Infrared light currently passes straight through most silicon solar cell technologies, representing a substantial inefficiency in generating electricity from sunlight. Much of solar research has worked to directly convert infrared light to electricity, but such technologieschange the transistor design, and thus the manufacturing process for solar panels. Their impacts tend to be limited by cost concerns, more than anything else.
These researchers chose to accept the absorptive abilities of current silicon transistors, and instead looked to make the light conform to the panels. They created an all-new hybrid material that takes two photons of 980-nanometer infrared light shone onto it and “up converts” them into one photon of 550-nanometer orange/yellow light. This photon has almost double the energy of the originals and, more importantly, it exists in a form that existing solar panels can absorb.
By changing the incoming sunlight into silicon’s favorite for absorption, the material could improve solar panel efficiency by as much as 30%. And while the costs of the material itself are not yet known, there is huge potential in offering such large improvements without the need to completely reinvent the transistor manufacturing process.
This hybrid material combines two things: an inorganic layer with semiconductor nanoparticles — this absorbs the infrared light, but isn’t capable of directly passing it into the electricity generating process. Instead, the light moves on to the organic phase of the material, which takes these long-wavelength photons and combines them. The resulting, lower-wavelength photons can move on to be absorbed by the transistors of the solar panel as normal, just as though it has been that color upon first arrival.
The overall costs of solar power lie much more in installation, maintenance, and land use costs than in the panels themselves; adding a new layer of this IR-capturing material would certainly increase panel costs, but could still improve the affordability of solar power. Infrared radiation accounts for an enormous amount of the energy in direct sunlight, and it is currently being missed by every solar panel outside of a research laboratory.

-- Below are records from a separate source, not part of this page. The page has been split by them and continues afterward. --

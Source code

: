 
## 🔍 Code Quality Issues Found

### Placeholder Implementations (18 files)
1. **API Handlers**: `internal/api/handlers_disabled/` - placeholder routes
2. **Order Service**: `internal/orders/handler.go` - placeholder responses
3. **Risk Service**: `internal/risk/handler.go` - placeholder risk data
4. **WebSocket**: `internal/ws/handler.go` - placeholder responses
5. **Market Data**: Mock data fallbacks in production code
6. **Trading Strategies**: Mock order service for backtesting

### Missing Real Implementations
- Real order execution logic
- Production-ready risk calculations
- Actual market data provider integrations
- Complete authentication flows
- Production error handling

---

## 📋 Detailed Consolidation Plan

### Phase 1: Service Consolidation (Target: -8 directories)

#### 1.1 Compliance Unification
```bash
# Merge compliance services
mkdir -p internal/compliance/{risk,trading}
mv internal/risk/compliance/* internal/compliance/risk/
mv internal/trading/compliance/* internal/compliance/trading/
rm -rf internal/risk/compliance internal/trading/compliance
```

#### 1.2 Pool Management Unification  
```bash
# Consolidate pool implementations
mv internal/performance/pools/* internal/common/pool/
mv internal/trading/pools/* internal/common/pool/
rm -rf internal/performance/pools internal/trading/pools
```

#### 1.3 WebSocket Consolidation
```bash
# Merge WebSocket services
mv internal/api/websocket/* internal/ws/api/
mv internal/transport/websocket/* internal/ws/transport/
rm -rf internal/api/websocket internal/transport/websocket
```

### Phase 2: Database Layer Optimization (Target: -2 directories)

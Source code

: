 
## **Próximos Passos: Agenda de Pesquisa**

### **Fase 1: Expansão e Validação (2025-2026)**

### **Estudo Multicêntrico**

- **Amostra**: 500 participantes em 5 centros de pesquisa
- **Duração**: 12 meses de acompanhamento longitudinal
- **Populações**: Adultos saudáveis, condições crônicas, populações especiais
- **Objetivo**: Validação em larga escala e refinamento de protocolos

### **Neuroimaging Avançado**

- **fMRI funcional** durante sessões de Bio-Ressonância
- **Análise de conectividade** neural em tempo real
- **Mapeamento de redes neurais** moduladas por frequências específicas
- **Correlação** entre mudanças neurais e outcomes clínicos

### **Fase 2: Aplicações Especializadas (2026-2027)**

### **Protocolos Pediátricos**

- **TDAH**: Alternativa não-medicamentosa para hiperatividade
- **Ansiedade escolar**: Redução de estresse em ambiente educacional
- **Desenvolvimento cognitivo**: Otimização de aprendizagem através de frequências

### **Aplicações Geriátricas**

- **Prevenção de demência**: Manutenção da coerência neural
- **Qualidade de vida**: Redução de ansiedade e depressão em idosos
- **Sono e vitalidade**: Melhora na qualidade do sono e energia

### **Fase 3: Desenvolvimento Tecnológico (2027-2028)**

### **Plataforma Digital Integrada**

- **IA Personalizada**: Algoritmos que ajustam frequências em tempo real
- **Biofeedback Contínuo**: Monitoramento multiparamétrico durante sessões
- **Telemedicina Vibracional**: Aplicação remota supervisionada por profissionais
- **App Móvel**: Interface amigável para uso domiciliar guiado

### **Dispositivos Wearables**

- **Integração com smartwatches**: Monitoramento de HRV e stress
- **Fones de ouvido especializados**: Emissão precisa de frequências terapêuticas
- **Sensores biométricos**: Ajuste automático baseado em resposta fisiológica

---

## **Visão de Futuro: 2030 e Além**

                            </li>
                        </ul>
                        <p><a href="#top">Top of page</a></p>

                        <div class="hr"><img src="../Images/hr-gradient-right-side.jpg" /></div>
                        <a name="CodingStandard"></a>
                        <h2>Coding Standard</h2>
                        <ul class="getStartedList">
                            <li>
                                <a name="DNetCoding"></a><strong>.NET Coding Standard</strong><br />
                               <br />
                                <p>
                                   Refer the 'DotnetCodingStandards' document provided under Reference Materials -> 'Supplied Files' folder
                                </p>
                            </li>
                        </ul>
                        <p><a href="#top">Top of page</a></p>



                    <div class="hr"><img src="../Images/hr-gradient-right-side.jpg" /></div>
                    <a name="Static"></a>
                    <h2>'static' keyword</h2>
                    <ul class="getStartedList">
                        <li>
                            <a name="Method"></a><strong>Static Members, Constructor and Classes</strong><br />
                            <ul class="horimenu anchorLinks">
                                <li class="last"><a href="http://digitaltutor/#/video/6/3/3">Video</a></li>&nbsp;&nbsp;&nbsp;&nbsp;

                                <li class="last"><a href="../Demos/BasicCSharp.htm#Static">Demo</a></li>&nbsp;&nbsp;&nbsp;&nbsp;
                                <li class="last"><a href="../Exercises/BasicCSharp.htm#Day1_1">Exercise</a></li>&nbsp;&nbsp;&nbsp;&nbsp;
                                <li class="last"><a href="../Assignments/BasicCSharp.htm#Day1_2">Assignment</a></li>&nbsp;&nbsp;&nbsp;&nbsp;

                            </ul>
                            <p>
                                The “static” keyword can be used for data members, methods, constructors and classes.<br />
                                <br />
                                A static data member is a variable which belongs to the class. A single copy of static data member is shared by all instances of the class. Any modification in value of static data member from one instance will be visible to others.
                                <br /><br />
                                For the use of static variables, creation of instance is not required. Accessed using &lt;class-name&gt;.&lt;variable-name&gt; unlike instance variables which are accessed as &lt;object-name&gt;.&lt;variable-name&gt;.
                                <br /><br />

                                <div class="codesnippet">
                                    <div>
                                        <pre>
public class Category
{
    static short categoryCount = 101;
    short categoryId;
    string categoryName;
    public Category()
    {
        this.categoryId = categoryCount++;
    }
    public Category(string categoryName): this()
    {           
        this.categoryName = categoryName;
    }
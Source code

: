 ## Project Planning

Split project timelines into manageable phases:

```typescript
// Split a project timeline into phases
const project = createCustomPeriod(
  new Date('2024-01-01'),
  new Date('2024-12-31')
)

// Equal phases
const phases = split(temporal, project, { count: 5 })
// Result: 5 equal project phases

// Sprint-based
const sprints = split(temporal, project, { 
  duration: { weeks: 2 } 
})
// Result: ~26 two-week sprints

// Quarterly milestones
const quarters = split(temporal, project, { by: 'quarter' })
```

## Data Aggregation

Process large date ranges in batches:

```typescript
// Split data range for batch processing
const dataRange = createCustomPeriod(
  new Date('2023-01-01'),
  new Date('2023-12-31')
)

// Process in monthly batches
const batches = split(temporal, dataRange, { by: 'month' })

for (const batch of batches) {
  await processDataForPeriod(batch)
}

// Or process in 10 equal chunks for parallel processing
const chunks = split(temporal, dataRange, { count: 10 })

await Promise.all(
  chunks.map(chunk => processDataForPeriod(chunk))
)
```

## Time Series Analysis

In general, this sort of research into the manipulation of light could allow a wider rollout of solar power around the world. Plenty of raw energy is falling on highly clouded days, but the distribution of that energy through the spectrum is different, and harder for modern solar panels to turn into power. Infrared radiation moves through and overcast sky quite well, however; if its energy could be added to that of the cloud-filtered visible light, solar might start to make good financial sense in less sunny areas than Texas and California.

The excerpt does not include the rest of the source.